Pour redécouvrir cette période sous un angle peu connu de la Guerre froide, Radio Prague a rencontré trois protagonistes : Miloš Rejchrt, ancien porte-parole de la Charte 77, et deux français, Christian Mellon et Bernard Dreano, anciens membres d’une organisation pacifiste, ayant œuvré dans les années 1980 pour le rapprochement entre les mouvements de paix d’Europe de l’Ouest et les mouvements civiques est-européens.
Bernard Dreano: « J’ai été très actif dans les années 1980 dans ce qu’on appelait à l’époque les nouveaux mouvements de paix indépendants. En France, ce mouvement s’appelait le CODENE, le Comité pour le désarmement nucléaire en Europe. On ne se préoccupait pas simplement du désarmement. On était dans une période qu’on appelait la crise des euromissiles, dans une des dernières resucées de la Guerre froide, et on s’est retrouvé côte à côte, même si on avait des points d’ancrage différents, avec les dissidents démocratiques d’Europe de l’Est, en particulier de Pologne, de Hongrie, de Tchécoslovaquie et d’Allemagne de l’Est, qui eux luttaient pour la démocratisation de leur société mais aussi pour la paix, et on a fait beaucoup de choses ensemble. »Les mouvements de paix, ou pour la paix, regroupent sous cette dénomination tout type d’organisations opposées par principe à la guerre. Héritiers indirects de l’idée du philosophe Kant selon laquelle les relations internationales reposent sur les idéaux plutôt que sur les conflits, et sur la coopération plutôt que sur la menace, les mouvements de paix naissent avant même que la guerre de 14-18 n’éclate. À l’issue de la Seconde Guerre mondiale et avec l’apparition de la bombe atomique, les courants pacifistes se développent fortement dans la jeunesse, les partis politiques, les syndicats et des groupes de confessions chrétiennes, et investissent des champs plus larges comme l’écologie et les droits de l’homme. Parmi les mouvements reconnus à l’échelle internationale et dont l’action se poursuit à l’heure actuelle, notons en particulier Pax Christi, le Conseil mondial de la paix et, au début de son mouvement, Greenpeace.
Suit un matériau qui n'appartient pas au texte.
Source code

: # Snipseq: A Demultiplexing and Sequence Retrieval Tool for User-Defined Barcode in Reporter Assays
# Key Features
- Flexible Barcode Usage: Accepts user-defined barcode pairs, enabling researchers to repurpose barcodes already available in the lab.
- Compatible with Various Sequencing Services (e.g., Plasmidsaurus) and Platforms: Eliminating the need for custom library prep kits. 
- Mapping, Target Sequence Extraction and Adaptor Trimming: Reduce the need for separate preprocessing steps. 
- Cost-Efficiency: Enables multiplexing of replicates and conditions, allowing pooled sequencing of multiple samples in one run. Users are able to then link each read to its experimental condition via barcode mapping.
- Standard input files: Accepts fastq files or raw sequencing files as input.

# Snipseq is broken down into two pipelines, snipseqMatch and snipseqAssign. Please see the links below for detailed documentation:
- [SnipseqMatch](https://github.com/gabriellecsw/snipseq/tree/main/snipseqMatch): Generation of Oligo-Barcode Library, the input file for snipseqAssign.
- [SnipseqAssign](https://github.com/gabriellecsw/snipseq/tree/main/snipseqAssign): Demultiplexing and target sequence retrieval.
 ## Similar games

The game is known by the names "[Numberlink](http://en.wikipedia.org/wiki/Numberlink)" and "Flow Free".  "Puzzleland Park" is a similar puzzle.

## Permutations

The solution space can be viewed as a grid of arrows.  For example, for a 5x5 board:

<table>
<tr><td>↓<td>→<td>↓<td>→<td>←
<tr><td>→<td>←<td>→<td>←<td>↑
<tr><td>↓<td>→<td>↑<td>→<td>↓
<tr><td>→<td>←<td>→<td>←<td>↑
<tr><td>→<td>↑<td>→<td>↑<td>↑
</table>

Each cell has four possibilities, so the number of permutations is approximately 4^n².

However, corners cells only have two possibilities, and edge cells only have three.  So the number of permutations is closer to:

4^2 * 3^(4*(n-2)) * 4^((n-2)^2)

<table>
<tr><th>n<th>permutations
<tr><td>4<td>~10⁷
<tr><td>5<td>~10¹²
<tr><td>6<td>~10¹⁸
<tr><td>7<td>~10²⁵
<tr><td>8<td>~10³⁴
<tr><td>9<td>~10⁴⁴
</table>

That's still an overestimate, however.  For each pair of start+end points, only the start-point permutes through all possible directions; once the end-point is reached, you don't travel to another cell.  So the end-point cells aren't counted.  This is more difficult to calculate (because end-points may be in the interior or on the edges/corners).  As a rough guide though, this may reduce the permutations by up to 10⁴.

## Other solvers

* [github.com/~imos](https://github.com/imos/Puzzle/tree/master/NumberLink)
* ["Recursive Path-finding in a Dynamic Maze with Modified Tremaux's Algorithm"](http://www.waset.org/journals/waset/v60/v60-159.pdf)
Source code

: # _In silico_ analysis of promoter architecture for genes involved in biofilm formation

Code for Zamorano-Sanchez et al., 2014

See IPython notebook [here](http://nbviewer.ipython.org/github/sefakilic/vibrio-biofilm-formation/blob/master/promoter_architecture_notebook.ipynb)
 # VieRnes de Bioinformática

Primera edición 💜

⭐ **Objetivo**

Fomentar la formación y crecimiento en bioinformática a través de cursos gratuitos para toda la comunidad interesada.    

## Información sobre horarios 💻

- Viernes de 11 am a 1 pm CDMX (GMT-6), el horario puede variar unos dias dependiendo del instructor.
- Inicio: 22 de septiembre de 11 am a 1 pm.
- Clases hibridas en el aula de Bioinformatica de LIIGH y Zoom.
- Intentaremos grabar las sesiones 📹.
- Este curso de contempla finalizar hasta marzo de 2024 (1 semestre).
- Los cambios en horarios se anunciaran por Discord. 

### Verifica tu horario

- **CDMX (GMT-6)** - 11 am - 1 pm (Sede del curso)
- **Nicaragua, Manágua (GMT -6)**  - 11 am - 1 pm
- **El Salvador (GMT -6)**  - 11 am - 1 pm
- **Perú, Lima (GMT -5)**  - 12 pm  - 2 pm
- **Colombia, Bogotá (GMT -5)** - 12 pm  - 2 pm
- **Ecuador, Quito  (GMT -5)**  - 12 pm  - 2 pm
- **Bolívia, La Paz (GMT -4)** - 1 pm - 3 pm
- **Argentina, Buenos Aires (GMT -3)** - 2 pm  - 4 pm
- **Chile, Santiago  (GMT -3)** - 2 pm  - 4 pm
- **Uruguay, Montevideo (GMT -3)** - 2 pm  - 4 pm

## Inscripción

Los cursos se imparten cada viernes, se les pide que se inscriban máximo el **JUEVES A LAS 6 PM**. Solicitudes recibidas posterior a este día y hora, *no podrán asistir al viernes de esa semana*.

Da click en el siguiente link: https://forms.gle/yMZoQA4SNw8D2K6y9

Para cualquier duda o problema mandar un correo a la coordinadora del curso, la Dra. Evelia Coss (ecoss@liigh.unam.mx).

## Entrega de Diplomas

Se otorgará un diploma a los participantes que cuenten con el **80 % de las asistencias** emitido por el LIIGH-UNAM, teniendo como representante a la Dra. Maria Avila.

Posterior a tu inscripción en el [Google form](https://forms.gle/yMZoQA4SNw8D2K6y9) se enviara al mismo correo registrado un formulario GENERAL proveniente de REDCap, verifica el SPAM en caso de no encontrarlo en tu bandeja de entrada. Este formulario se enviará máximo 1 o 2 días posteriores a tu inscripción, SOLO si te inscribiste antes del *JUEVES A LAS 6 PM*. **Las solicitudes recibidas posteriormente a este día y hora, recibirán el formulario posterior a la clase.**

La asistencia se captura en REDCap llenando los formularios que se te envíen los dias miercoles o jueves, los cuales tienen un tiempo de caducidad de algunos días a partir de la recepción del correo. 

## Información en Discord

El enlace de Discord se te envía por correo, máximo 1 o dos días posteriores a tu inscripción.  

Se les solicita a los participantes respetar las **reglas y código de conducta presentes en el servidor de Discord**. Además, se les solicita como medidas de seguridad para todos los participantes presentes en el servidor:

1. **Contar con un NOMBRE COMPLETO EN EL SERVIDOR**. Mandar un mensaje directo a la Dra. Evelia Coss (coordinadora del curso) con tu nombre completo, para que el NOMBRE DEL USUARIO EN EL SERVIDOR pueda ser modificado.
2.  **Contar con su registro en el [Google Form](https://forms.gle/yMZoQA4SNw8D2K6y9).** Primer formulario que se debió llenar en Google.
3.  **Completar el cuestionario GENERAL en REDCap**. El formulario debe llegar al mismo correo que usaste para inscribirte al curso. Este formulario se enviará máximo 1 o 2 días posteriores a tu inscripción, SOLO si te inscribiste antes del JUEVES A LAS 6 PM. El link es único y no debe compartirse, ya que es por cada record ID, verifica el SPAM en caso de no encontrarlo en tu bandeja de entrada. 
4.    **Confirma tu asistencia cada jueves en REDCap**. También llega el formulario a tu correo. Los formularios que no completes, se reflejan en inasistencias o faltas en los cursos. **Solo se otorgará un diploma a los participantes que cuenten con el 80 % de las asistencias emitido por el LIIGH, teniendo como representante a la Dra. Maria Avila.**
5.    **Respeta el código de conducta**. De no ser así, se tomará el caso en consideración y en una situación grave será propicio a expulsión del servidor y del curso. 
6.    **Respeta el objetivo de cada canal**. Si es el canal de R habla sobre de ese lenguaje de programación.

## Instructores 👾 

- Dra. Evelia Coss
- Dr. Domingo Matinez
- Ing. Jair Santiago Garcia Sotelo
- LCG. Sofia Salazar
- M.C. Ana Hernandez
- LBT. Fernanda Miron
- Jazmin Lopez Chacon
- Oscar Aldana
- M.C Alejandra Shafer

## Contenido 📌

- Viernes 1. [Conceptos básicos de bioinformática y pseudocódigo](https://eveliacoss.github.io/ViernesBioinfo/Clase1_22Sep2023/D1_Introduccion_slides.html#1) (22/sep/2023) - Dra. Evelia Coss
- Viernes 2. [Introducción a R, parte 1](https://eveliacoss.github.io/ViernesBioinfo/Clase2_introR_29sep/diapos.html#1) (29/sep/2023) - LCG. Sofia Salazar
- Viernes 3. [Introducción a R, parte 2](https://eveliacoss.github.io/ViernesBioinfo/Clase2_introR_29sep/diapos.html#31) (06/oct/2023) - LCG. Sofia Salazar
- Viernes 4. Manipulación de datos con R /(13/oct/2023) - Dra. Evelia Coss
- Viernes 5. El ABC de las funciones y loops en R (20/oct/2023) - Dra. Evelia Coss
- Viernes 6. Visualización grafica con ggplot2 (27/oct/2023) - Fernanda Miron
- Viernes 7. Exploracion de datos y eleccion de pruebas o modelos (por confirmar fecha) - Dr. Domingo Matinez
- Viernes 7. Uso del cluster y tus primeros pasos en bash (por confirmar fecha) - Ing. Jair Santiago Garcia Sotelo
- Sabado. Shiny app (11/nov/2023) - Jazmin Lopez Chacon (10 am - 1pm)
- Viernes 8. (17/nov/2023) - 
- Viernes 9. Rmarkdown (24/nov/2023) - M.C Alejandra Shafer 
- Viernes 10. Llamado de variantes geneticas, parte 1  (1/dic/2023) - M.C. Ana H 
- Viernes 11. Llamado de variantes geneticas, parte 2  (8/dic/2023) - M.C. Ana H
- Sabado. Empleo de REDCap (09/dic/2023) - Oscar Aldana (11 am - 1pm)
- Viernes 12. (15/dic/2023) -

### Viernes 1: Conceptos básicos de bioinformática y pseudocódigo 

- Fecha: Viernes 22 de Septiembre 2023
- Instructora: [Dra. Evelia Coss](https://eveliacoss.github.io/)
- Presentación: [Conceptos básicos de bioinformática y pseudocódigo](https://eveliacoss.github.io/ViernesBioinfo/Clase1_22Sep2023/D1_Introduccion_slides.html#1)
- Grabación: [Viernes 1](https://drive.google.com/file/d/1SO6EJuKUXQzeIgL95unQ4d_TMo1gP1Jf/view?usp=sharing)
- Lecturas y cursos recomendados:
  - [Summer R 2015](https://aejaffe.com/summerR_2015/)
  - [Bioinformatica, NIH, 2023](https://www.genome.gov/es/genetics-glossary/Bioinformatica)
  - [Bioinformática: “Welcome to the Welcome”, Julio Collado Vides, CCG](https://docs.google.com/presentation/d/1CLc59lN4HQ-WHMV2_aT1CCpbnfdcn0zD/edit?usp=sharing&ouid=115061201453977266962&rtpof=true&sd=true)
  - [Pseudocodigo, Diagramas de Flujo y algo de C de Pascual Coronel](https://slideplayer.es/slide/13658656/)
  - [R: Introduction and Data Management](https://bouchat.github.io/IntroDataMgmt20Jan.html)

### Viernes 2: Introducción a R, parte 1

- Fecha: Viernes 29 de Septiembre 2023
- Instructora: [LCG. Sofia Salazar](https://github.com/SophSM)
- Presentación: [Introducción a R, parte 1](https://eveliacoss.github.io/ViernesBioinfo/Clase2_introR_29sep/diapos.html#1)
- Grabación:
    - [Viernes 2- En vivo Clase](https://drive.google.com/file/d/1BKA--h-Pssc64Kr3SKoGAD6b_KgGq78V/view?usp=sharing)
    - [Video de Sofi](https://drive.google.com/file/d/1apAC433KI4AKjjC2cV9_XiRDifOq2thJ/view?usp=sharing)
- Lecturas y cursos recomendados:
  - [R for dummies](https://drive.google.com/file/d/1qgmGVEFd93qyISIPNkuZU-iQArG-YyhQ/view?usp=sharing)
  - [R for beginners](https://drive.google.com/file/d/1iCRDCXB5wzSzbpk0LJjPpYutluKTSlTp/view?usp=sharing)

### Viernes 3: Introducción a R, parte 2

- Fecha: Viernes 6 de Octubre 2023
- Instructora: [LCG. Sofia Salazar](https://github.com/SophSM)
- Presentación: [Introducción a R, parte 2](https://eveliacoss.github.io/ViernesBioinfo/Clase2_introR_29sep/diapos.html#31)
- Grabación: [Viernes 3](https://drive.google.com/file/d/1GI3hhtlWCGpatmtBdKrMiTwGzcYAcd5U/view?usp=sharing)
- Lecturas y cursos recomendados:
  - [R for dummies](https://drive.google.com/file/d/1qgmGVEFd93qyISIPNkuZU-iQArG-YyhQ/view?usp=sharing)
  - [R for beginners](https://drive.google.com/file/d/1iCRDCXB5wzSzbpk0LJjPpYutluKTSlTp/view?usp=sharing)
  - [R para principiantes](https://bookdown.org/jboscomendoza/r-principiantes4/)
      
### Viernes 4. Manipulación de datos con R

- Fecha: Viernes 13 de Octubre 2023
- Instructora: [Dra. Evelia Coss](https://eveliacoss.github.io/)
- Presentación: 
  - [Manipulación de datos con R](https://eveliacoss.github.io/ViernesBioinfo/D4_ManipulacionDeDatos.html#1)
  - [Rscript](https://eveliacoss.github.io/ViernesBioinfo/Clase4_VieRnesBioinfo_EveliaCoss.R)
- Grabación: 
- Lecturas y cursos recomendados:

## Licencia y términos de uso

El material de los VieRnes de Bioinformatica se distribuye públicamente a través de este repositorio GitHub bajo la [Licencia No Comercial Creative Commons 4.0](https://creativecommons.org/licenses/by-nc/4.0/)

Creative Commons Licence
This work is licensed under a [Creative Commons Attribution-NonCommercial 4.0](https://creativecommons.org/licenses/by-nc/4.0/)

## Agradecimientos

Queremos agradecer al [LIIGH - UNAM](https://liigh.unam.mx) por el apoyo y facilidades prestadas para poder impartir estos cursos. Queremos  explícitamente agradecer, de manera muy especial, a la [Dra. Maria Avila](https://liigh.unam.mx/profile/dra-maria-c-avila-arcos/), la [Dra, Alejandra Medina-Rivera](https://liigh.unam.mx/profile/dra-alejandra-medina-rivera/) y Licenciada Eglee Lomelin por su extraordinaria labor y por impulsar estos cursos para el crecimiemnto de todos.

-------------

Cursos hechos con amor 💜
Des manifestations en Europe de l’Ouest contre la course à l’armement
Mais les mouvements pour la paix qui retiennent aujourd’hui notre attention sont nés dans un contexte très précis : durant la crise dite des « euromissiles ». Alors que l’Est et l’Ouest se trouvent théoriquement dans une période de détente, officialisée entre autres par la signature d’un traité sur la limitation des armes, l’Union soviétique décide en 1977 de déployer une nouvelle sorte de missiles SS-20 à moyenne portée pouvant frapper l’Europe. En réaction, l’OTAN annonce le déploiement de fusées Pershing en Allemagne et donne trois ans à l’URSS pour négocier la limitation des missiles de moyenne portée. La tension dont découle une valse d’accords, d’hésitations et de menaces se trouve exacerbée par l’invasion des troupes soviétiques en Afghanistan en décembre 1979, la guerre civile au Liban, les grèves sociales en Pologne et la crise du modèle communiste en toile de fond.
Dans ce contexte de tensions constamment renouvelées, s’organisent à l’Ouest des manifestations pacifistes contre la course à l’armement et l’installation des fusées Pershing en Europe. Nés sous l’impulsion de l’URSS, alors certaine de tirer parti des forces régulières qu’elle maintenait en nombre dans les pays européens, ces rassemblements reçoivent majoritairement l’appui des partis travaillistes et communistes occidentaux. Une raison pour laquelle, à l’est du Rideau de fer, l’heure est à la méfiance :« Ce préjugé était généralement répandu que tout ce qui s’engage pour le désarmement ou la limitation de l’armement, donc les mouvements de paix, était payé par les Soviétiques et que ces gens étaient à la solde de la propagande communiste. »
Pasteur évangélique, signataire de la Charte 77 qui rassembla des opposants à la politique de normalisation en Tchécoslovaquie communiste, Miloš Rejchrt décrit ce contexte idéologique qui n’a pas facilité les premiers contacts Est-Ouest entre militants pour la paix :
« Il est vrai qu’à la télévision, nous voyions parfois des manifestations, évidemment bien coupées, et nous avions l’impression que ces jeunes ne savent pas ce qu’ils font. Ils se déguisaient en fantôme et tout à coup à midi tout le monde tombait par terre. La terre recouverte de cadavres. Pour nous, c’était soit ridicule soit incroyable, terrible. »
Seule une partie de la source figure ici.